Matching employees’ abilities with job demands, a key form of person-job (PJ) fit, has been the traditional focus of selection practices since post–World War II. In 1980, John Wanous described a matching model of selection in which the match between individuals’ preferences for rewards and available rewards produces positive job attitudes and reduces the likelihood of turnover, thus bringing needs-supplies PJ fit firmly into the domain of staffing (Wanous 1980). Breaugh 1992, a book on recruitment, brings together these two perspectives into a model that specifically predicts applicants’ job selection on the basis both of needs-supplies and demands-abilities PJ fit. Edwards 1991 presents the most comprehensive qualitative review of the literature prior to 1990 on PJ fit.

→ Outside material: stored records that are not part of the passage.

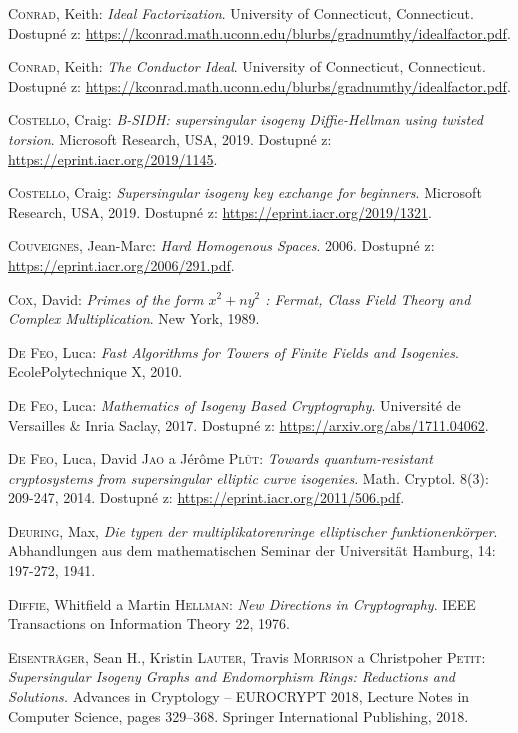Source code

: \documentclass[12pt]{report}
\begin{document}
\begin{thebibliography}{97}
\textsc{Conrad}, Keith: \textit{Ideal Factorization}. University of Connecticut, Connecticut. Dostupné z: \url{https://kconrad.math.uconn.edu/blurbs/gradnumthy/idealfactor.pdf}.

\textsc{Conrad}, Keith: \textit{The Conductor Ideal}. University of Connecticut, Connecticut. Dostupné z: \url{https://kconrad.math.uconn.edu/blurbs/gradnumthy/idealfactor.pdf}.

\textsc{Costello}, Craig: \textit{B-SIDH: supersingular isogeny Diffie-Hellman using twisted torsion}. Microsoft Research, USA, 2019. Dostupné z: \url{https://eprint.iacr.org/2019/1145}.

\textsc{Costello}, Craig: \textit{Supersingular isogeny key exchange for beginners}. Microsoft Research, USA, 2019. Dostupné z: \url{https://eprint.iacr.org/2019/1321}.


\textsc{Couveignes}, Jean-Marc: \textit{Hard Homogenous Spaces}. 2006. Dostupné z: \url{https://eprint.iacr.org/2006/291.pdf}.

\textsc{Cox}, David: \textit{Primes of the form $x^2+n y^2$ : Fermat, Class Field Theory and Complex Multiplication}. New York, 1989.

\textsc{De Feo}, Luca: \textit{Fast Algorithms for Towers of Finite Fields and Isogenies}. EcolePolytechnique X, 2010. 

\textsc{De Feo}, Luca: \textit{Mathematics of Isogeny Based Cryptography}. Université de Versailles \& Inria Saclay, 2017. Dostupné z: \url{https://arxiv.org/abs/1711.04062}.

\textsc{De Feo}, Luca, David \textsc{Jao} a Jérôme \textsc{Plût}: \textit{Towards quantum-resistant cryptosystems from supersingular elliptic curve isogenies}. Math. Cryptol. 8(3): 209-247, 2014. Dostupné z: \url{https://eprint.iacr.org/2011/506.pdf}.

\textsc{Deuring}, Max, \textit{Die typen der multiplikatorenringe elliptischer funktionenkörper}. Abhandlungen aus dem mathematischen Seminar der Universität Hamburg, 14: 197-272, 1941. 

\textsc{Diffie}, Whitfield a Martin \textsc{Hellman}: \textit{New Directions in Cryptography}. IEEE Transactions on Information Theory 22, 1976.

\textsc{Eisentr{\"a}ger}, Sean H., Kristin \textsc{Lauter}, Travis \textsc{Morrison} a Christpoher \textsc{Petit}: \textit{Supersingular Isogeny Graphs and Endomorphism Rings: Reductions and Solutions.}
Advances in Cryptology – EUROCRYPT 2018, Lecture Notes in Computer Science, pages 329–368. Springer International Publishing, 2018.


\end{thebibliography}
\end{document}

This review finds that needs-supplies fit has been investigated more frequently than demands-abilities fit, when it is considered to include studies on need satisfaction such as those using Lyman Porter’s needs satisfaction questionnaire, as explained in Porter 1962. Reflecting demands-abilities fit, a separate literature on overqualification/underemployment has emerged, as in Feldman 1996; Erdogan, et al. 2011; and McKee-Ryan and Harvey 2011. A two-sample empirical study in Holtom, et al. 2002 demonstrates that both work status congruence (assessing an employee’s fit for work preferences) and underemployment leads to many work-related attitudes and behaviors. Studies directly assessing underqualification are less common in the organizational literature, with the assumption in selection being that underqualified employees are worse performers. An alternative view is presented in a study in the Netherlands (Hamersma, et al. 2015), which demonstrates some positive personal consequences, such as learning, for people who are underqualified.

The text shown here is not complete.